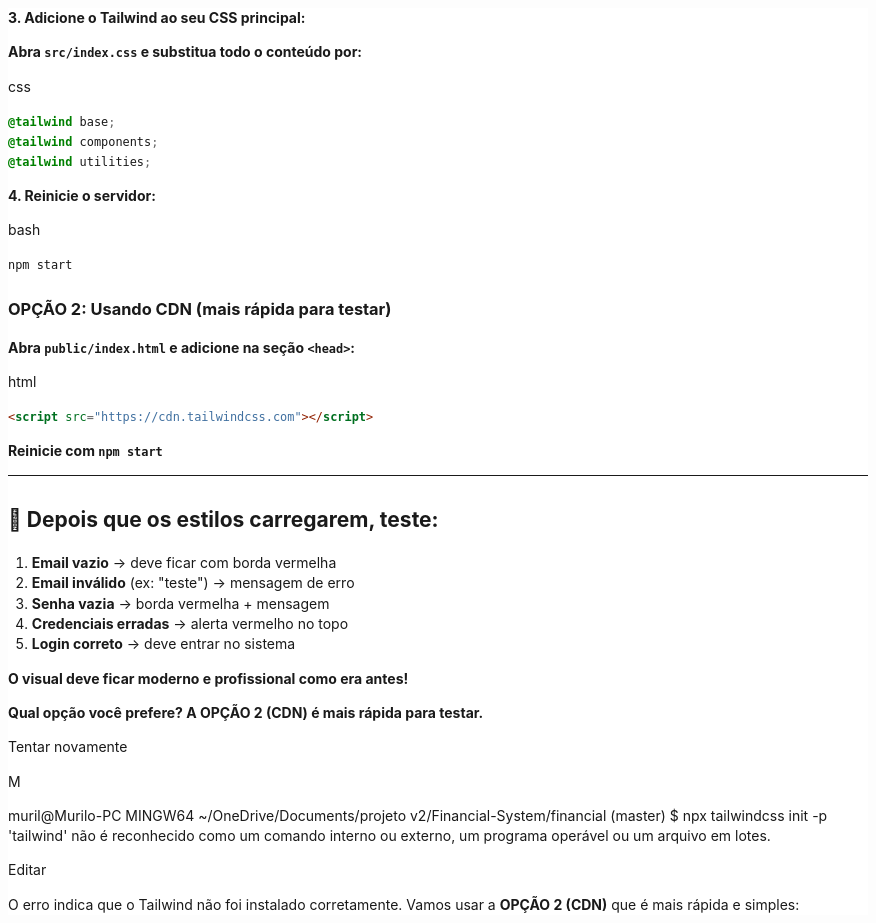 **3. Adicione o Tailwind ao seu CSS principal:**

**Abra `src/index.css` e substitua todo o conteúdo por:**

css

```css
@tailwind base;
@tailwind components;
@tailwind utilities;
```

**4. Reinicie o servidor:**

bash

```bash
npm start
```

### **OPÇÃO 2: Usando CDN (mais rápida para testar)**

**Abra `public/index.html` e adicione na seção `<head>`:**

html

```html
<script src="https://cdn.tailwindcss.com"></script>
```

**Reinicie com `npm start`**

---

## 🧪 **Depois que os estilos carregarem, teste:**

1. **Email vazio** → deve ficar com borda vermelha
2. **Email inválido** (ex: "teste") → mensagem de erro
3. **Senha vazia** → borda vermelha + mensagem
4. **Credenciais erradas** → alerta vermelho no topo
5. **Login correto** → deve entrar no sistema

**O visual deve ficar moderno e profissional como era antes!**

**Qual opção você prefere? A OPÇÃO 2 (CDN) é mais rápida para testar.**

Tentar novamente

M

muril@Murilo-PC MINGW64 ~/OneDrive/Documents/projeto v2/Financial-System/financial (master)
$ npx tailwindcss init -p
'tailwind' não é reconhecido como um comando interno
ou externo, um programa operável ou um arquivo em lotes.

Editar

O erro indica que o Tailwind não foi instalado corretamente. Vamos usar a **OPÇÃO 2 (CDN)** que é mais rápida e simples:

## WHAT IS REQUIRED
Give back the material above word for word; no picture belongs in it.

## OUTPUT BELOW
 **3. Adicione o Tailwind ao seu CSS principal:**

**Abra `src/index.css` e substitua todo o conteúdo por:**

css

```css
@tailwind base;
@tailwind components;
@tailwind utilities;
```

**4. Reinicie o servidor:**

bash

```bash
npm start
```

### **OPÇÃO 2: Usando CDN (mais rápida para testar)**

**Abra `public/index.html` e adicione na seção `<head>`:**

html

```html
<script src="https://cdn.tailwindcss.com"></script>
```

**Reinicie com `npm start`**

---

## 🧪 **Depois que os estilos carregarem, teste:**

1. **Email vazio** → deve ficar com borda vermelha
2. **Email inválido** (ex: "teste") → mensagem de erro
3. **Senha vazia** → borda vermelha + mensagem
4. **Credenciais erradas** → alerta vermelho no topo
5. **Login correto** → deve entrar no sistema

**O visual deve ficar moderno e profissional como era antes!**

**Qual opção você prefere? A OPÇÃO 2 (CDN) é mais rápida para testar.**

Tentar novamente

M

muril@Murilo-PC MINGW64 ~/OneDrive/Documents/projeto v2/Financial-System/financial (master)
$ npx tailwindcss init -p
'tailwind' não é reconhecido como um comando interno
ou externo, um programa operável ou um arquivo em lotes.

Editar

O erro indica que o Tailwind não foi instalado corretamente. Vamos usar a **OPÇÃO 2 (CDN)** que é mais rápida e simples:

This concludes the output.